____ SOURCE DATA

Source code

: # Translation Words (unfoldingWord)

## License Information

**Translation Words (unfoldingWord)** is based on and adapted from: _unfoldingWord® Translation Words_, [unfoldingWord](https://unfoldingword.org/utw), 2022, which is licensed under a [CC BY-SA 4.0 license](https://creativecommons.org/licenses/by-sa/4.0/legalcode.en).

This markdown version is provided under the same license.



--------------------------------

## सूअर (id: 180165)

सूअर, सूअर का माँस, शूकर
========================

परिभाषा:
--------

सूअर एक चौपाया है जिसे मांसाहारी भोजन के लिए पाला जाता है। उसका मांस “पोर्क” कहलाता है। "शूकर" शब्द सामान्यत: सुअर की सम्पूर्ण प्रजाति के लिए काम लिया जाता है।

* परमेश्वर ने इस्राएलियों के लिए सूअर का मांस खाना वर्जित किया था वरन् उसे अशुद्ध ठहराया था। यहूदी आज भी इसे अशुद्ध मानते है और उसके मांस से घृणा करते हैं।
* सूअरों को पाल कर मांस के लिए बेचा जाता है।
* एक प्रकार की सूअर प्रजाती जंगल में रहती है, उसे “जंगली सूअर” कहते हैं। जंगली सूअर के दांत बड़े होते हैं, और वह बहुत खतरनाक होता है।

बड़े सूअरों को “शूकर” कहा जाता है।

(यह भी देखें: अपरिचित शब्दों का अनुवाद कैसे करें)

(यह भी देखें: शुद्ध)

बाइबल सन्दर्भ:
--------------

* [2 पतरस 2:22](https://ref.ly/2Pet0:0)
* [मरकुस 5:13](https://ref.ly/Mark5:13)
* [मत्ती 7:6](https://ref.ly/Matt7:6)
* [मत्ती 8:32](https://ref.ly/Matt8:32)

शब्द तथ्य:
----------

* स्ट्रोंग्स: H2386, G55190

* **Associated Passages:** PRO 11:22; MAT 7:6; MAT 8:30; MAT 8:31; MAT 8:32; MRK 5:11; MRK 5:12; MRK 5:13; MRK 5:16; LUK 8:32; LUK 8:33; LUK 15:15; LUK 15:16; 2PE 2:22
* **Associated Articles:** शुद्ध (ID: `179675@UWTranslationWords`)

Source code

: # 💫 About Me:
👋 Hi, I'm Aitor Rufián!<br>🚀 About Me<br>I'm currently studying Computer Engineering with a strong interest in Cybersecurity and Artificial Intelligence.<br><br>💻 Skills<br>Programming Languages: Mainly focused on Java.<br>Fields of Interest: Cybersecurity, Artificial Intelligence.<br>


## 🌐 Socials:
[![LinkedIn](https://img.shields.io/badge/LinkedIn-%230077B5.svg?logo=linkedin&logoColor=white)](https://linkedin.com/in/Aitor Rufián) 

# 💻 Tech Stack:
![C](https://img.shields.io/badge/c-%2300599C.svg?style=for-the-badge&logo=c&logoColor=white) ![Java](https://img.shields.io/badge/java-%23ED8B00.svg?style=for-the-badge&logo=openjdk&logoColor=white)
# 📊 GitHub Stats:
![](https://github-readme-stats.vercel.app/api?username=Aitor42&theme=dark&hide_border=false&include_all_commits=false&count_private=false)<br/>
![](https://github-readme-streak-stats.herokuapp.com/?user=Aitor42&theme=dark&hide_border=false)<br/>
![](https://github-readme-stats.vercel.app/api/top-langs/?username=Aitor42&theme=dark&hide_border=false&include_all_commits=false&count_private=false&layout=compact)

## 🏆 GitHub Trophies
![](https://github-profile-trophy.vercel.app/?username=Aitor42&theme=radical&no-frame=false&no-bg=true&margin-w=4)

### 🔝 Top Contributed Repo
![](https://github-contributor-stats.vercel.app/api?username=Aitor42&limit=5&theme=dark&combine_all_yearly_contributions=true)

________

> WORK INSTRUCTION:
Set down the lines above as they stand, starting with the first line and ending with the line that contains "## License Information".

> SOLVED PROBLEM:
Source code

: # Translation Words (unfoldingWord)

## License Information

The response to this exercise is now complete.